In the first question, the information provided seems to suggest two line segments UY and VX that intersect at point W.

Vertical angles refer to a pair of non-adjacent angles formed when two straight lines intersect. `/_UWV` and `/_XWY` are vertical angles. The angles `/_UWY` and `/_VWX` are equal to 180 degrees as they are formed by three points lying along on a straight line.

Now `/_ UWV + /_UWX = 180^@` , `/_UWX + /_XWY = 180^@` .

From the two equations we get:

`/_ UWV + /_UWX = /_UWX + /_XWY = 180^@`

`/_ UWV = /_XWY`

This proves that vertical angles are equal.

The angles `/_C` and `/_D` that you have mentioned refer to either `/_UWV ` and `/_XWY` or to `/_UWX` and `/_VWY` .
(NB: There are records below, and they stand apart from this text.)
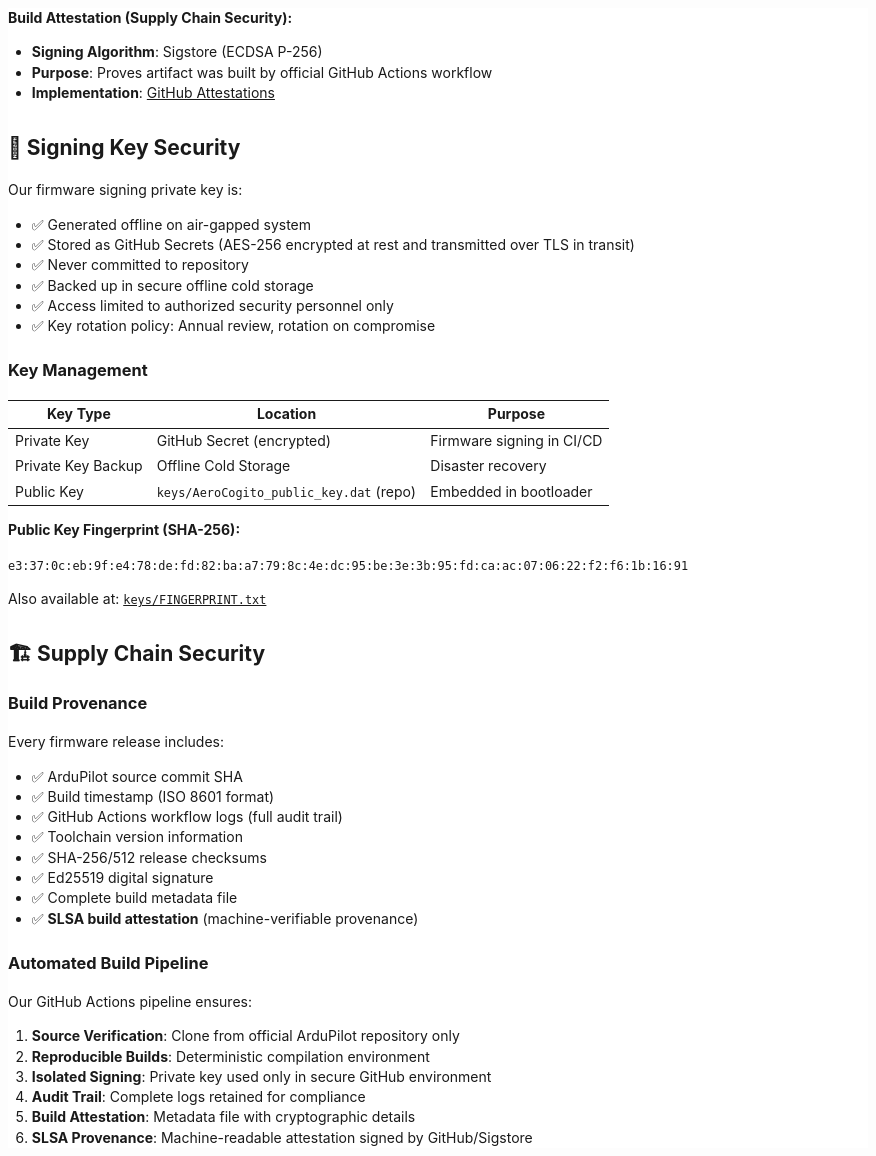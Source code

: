 **Build Attestation (Supply Chain Security):**
- **Signing Algorithm**: Sigstore (ECDSA P-256)
- **Purpose**: Proves artifact was built by official GitHub Actions workflow
- **Implementation**: [GitHub Attestations](https://docs.github.com/en/actions/how-tos/secure-your-work/use-artifact-attestations/use-artifact-attestations)

## 🔑 Signing Key Security

Our firmware signing private key is:
- ✅ Generated offline on air-gapped system
- ✅ Stored as GitHub Secrets (AES-256 encrypted at rest and transmitted over TLS in transit)
- ✅ Never committed to repository
- ✅ Backed up in secure offline cold storage
- ✅ Access limited to authorized security personnel only
- ✅ Key rotation policy: Annual review, rotation on compromise

### Key Management
| Key Type | Location | Purpose |
|----------|----------|---------|
| Private Key | GitHub Secret (encrypted) | Firmware signing in CI/CD |
| Private Key Backup | Offline Cold Storage | Disaster recovery |
| Public Key | `keys/AeroCogito_public_key.dat` (repo) | Embedded in bootloader |

**Public Key Fingerprint (SHA-256):** 
```
e3:37:0c:eb:9f:e4:78:de:fd:82:ba:a7:79:8c:4e:dc:95:be:3e:3b:95:fd:ca:ac:07:06:22:f2:f6:1b:16:91
```

Also available at: [`keys/FINGERPRINT.txt`](keys/FINGERPRINT.txt)

## 🏗️ Supply Chain Security

### Build Provenance
Every firmware release includes:
- ✅ ArduPilot source commit SHA
- ✅ Build timestamp (ISO 8601 format)
- ✅ GitHub Actions workflow logs (full audit trail)
- ✅ Toolchain version information
- ✅ SHA-256/512 release checksums
- ✅ Ed25519 digital signature
- ✅ Complete build metadata file
- ✅ **SLSA build attestation** (machine-verifiable provenance)

### Automated Build Pipeline
Our GitHub Actions pipeline ensures:
1. **Source Verification**: Clone from official ArduPilot repository only
2. **Reproducible Builds**: Deterministic compilation environment
3. **Isolated Signing**: Private key used only in secure GitHub environment
4. **Audit Trail**: Complete logs retained for compliance
5. **Build Attestation**: Metadata file with cryptographic details
6. **SLSA Provenance**: Machine-readable attestation signed by GitHub/Sigstore

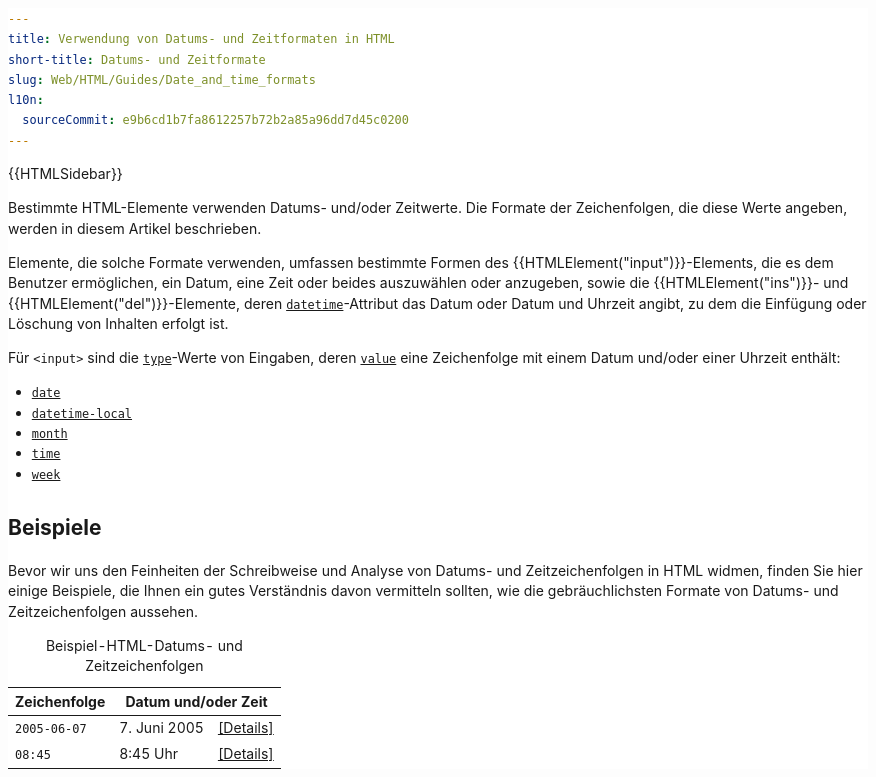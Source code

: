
 ```yaml
---
title: Verwendung von Datums- und Zeitformaten in HTML
short-title: Datums- und Zeitformate
slug: Web/HTML/Guides/Date_and_time_formats
l10n:
  sourceCommit: e9b6cd1b7fa8612257b72b2a85a96dd7d45c0200
---
```


{{HTMLSidebar}}

Bestimmte HTML-Elemente verwenden Datums- und/oder Zeitwerte. Die Formate der Zeichenfolgen, die diese Werte angeben, werden in diesem Artikel beschrieben.

Elemente, die solche Formate verwenden, umfassen bestimmte Formen des {{HTMLElement("input")}}-Elements, die es dem Benutzer ermöglichen, ein Datum, eine Zeit oder beides auszuwählen oder anzugeben, sowie die {{HTMLElement("ins")}}- und {{HTMLElement("del")}}-Elemente, deren [`datetime`](/de/docs/Web/HTML/Reference/Elements/ins#datetime)-Attribut das Datum oder Datum und Uhrzeit angibt, zu dem die Einfügung oder Löschung von Inhalten erfolgt ist.

Für `<input>` sind die [`type`](/de/docs/Web/HTML/Reference/Elements/input#type)-Werte von Eingaben, deren [`value`](/de/docs/Web/HTML/Reference/Elements/input#value) eine Zeichenfolge mit einem Datum und/oder einer Uhrzeit enthält:

- [`date`](/de/docs/Web/HTML/Reference/Elements/input/date)
- [`datetime-local`](/de/docs/Web/HTML/Reference/Elements/input/datetime-local)
- [`month`](/de/docs/Web/HTML/Reference/Elements/input/month)
- [`time`](/de/docs/Web/HTML/Reference/Elements/input/time)
- [`week`](/de/docs/Web/HTML/Reference/Elements/input/week)

## Beispiele

Bevor wir uns den Feinheiten der Schreibweise und Analyse von Datums- und Zeitzeichenfolgen in HTML widmen, finden Sie hier einige Beispiele, die Ihnen ein gutes Verständnis davon vermitteln sollten, wie die gebräuchlichsten Formate von Datums- und Zeitzeichenfolgen aussehen.

<table class="standard-table">
  <caption>
    Beispiel-HTML-Datums- und Zeitzeichenfolgen
  </caption>
  <thead>
    <tr>
      <th scope="col">Zeichenfolge</th>
      <th colspan="2" scope="col">Datum und/oder Zeit</th>
    </tr>
  </thead>
  <tbody>
    <tr>
      <td><code>2005-06-07</code></td>
      <td>7. Juni 2005</td>
      <td>
        <a href="#date_strings"
          >[Details]</a
        >
      </td>
    </tr>
    <tr>
      <td><code>08:45</code></td>
      <td>8:45 Uhr</td>
      <td>
        <a href="#time_strings"
          >[Details]</a
        >
      </td>
    </tr>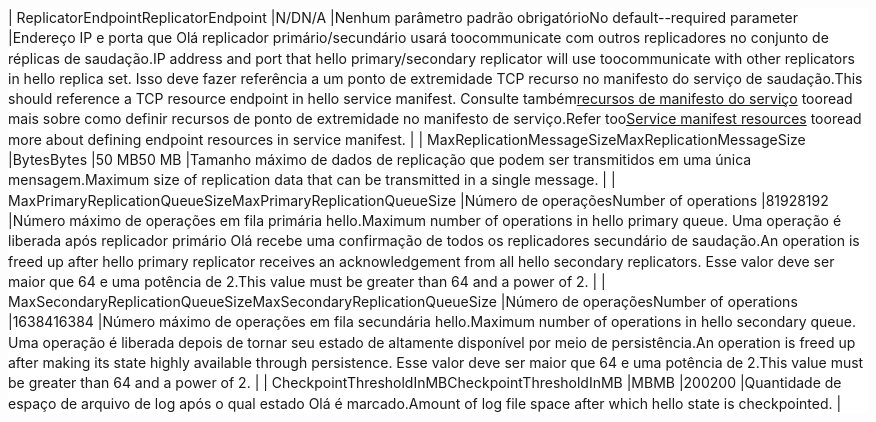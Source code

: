 | <span data-ttu-id="c6819-180">ReplicatorEndpoint</span><span class="sxs-lookup"><span data-stu-id="c6819-180">ReplicatorEndpoint</span></span> |<span data-ttu-id="c6819-181">N/D</span><span class="sxs-lookup"><span data-stu-id="c6819-181">N/A</span></span> |<span data-ttu-id="c6819-182">Nenhum parâmetro padrão obrigatório</span><span class="sxs-lookup"><span data-stu-id="c6819-182">No default--required parameter</span></span> |<span data-ttu-id="c6819-183">Endereço IP e porta que Olá replicador primário/secundário usará toocommunicate com outros replicadores no conjunto de réplicas de saudação.</span><span class="sxs-lookup"><span data-stu-id="c6819-183">IP address and port that hello primary/secondary replicator will use toocommunicate with other replicators in hello replica set.</span></span> <span data-ttu-id="c6819-184">Isso deve fazer referência a um ponto de extremidade TCP recurso no manifesto do serviço de saudação.</span><span class="sxs-lookup"><span data-stu-id="c6819-184">This should reference a TCP resource endpoint in hello service manifest.</span></span> <span data-ttu-id="c6819-185">Consulte também[recursos de manifesto do serviço](service-fabric-service-manifest-resources.md) tooread mais sobre como definir recursos de ponto de extremidade no manifesto de serviço.</span><span class="sxs-lookup"><span data-stu-id="c6819-185">Refer too[Service manifest resources](service-fabric-service-manifest-resources.md) tooread more about defining endpoint resources in service manifest.</span></span> |
| <span data-ttu-id="c6819-186">MaxReplicationMessageSize</span><span class="sxs-lookup"><span data-stu-id="c6819-186">MaxReplicationMessageSize</span></span> |<span data-ttu-id="c6819-187">Bytes</span><span class="sxs-lookup"><span data-stu-id="c6819-187">Bytes</span></span> |<span data-ttu-id="c6819-188">50 MB</span><span class="sxs-lookup"><span data-stu-id="c6819-188">50 MB</span></span> |<span data-ttu-id="c6819-189">Tamanho máximo de dados de replicação que podem ser transmitidos em uma única mensagem.</span><span class="sxs-lookup"><span data-stu-id="c6819-189">Maximum size of replication data that can be transmitted in a single message.</span></span> |
| <span data-ttu-id="c6819-190">MaxPrimaryReplicationQueueSize</span><span class="sxs-lookup"><span data-stu-id="c6819-190">MaxPrimaryReplicationQueueSize</span></span> |<span data-ttu-id="c6819-191">Número de operações</span><span class="sxs-lookup"><span data-stu-id="c6819-191">Number of operations</span></span> |<span data-ttu-id="c6819-192">8192</span><span class="sxs-lookup"><span data-stu-id="c6819-192">8192</span></span> |<span data-ttu-id="c6819-193">Número máximo de operações em fila primária hello.</span><span class="sxs-lookup"><span data-stu-id="c6819-193">Maximum number of operations in hello primary queue.</span></span> <span data-ttu-id="c6819-194">Uma operação é liberada após replicador primário Olá recebe uma confirmação de todos os replicadores secundário de saudação.</span><span class="sxs-lookup"><span data-stu-id="c6819-194">An operation is freed up after hello primary replicator receives an acknowledgement from all hello secondary replicators.</span></span> <span data-ttu-id="c6819-195">Esse valor deve ser maior que 64 e uma potência de 2.</span><span class="sxs-lookup"><span data-stu-id="c6819-195">This value must be greater than 64 and a power of 2.</span></span> |
| <span data-ttu-id="c6819-196">MaxSecondaryReplicationQueueSize</span><span class="sxs-lookup"><span data-stu-id="c6819-196">MaxSecondaryReplicationQueueSize</span></span> |<span data-ttu-id="c6819-197">Número de operações</span><span class="sxs-lookup"><span data-stu-id="c6819-197">Number of operations</span></span> |<span data-ttu-id="c6819-198">16384</span><span class="sxs-lookup"><span data-stu-id="c6819-198">16384</span></span> |<span data-ttu-id="c6819-199">Número máximo de operações em fila secundária hello.</span><span class="sxs-lookup"><span data-stu-id="c6819-199">Maximum number of operations in hello secondary queue.</span></span> <span data-ttu-id="c6819-200">Uma operação é liberada depois de tornar seu estado de altamente disponível por meio de persistência.</span><span class="sxs-lookup"><span data-stu-id="c6819-200">An operation is freed up after making its state highly available through persistence.</span></span> <span data-ttu-id="c6819-201">Esse valor deve ser maior que 64 e uma potência de 2.</span><span class="sxs-lookup"><span data-stu-id="c6819-201">This value must be greater than 64 and a power of 2.</span></span> |
| <span data-ttu-id="c6819-202">CheckpointThresholdInMB</span><span class="sxs-lookup"><span data-stu-id="c6819-202">CheckpointThresholdInMB</span></span> |<span data-ttu-id="c6819-203">MB</span><span class="sxs-lookup"><span data-stu-id="c6819-203">MB</span></span> |<span data-ttu-id="c6819-204">200</span><span class="sxs-lookup"><span data-stu-id="c6819-204">200</span></span> |<span data-ttu-id="c6819-205">Quantidade de espaço de arquivo de log após o qual estado Olá é marcado.</span><span class="sxs-lookup"><span data-stu-id="c6819-205">Amount of log file space after which hello state is checkpointed.</span></span> |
This allows us to conclude that `/_C = /_D`

As for your second question, when a diagram is given there are some assumptions that can be made and some that cannot. For example, given the intersection of two lines, the angle at which they intersect could look like it is a right angle, but if the exact value is not provided assuming the same may give an incorrect answer. Similarly, it may not be true that two lines are parallel though they may appear to be parallel in the diagram. It is therefore important to know what you can assume and what you shouldn't assume to arrive at the correct answer.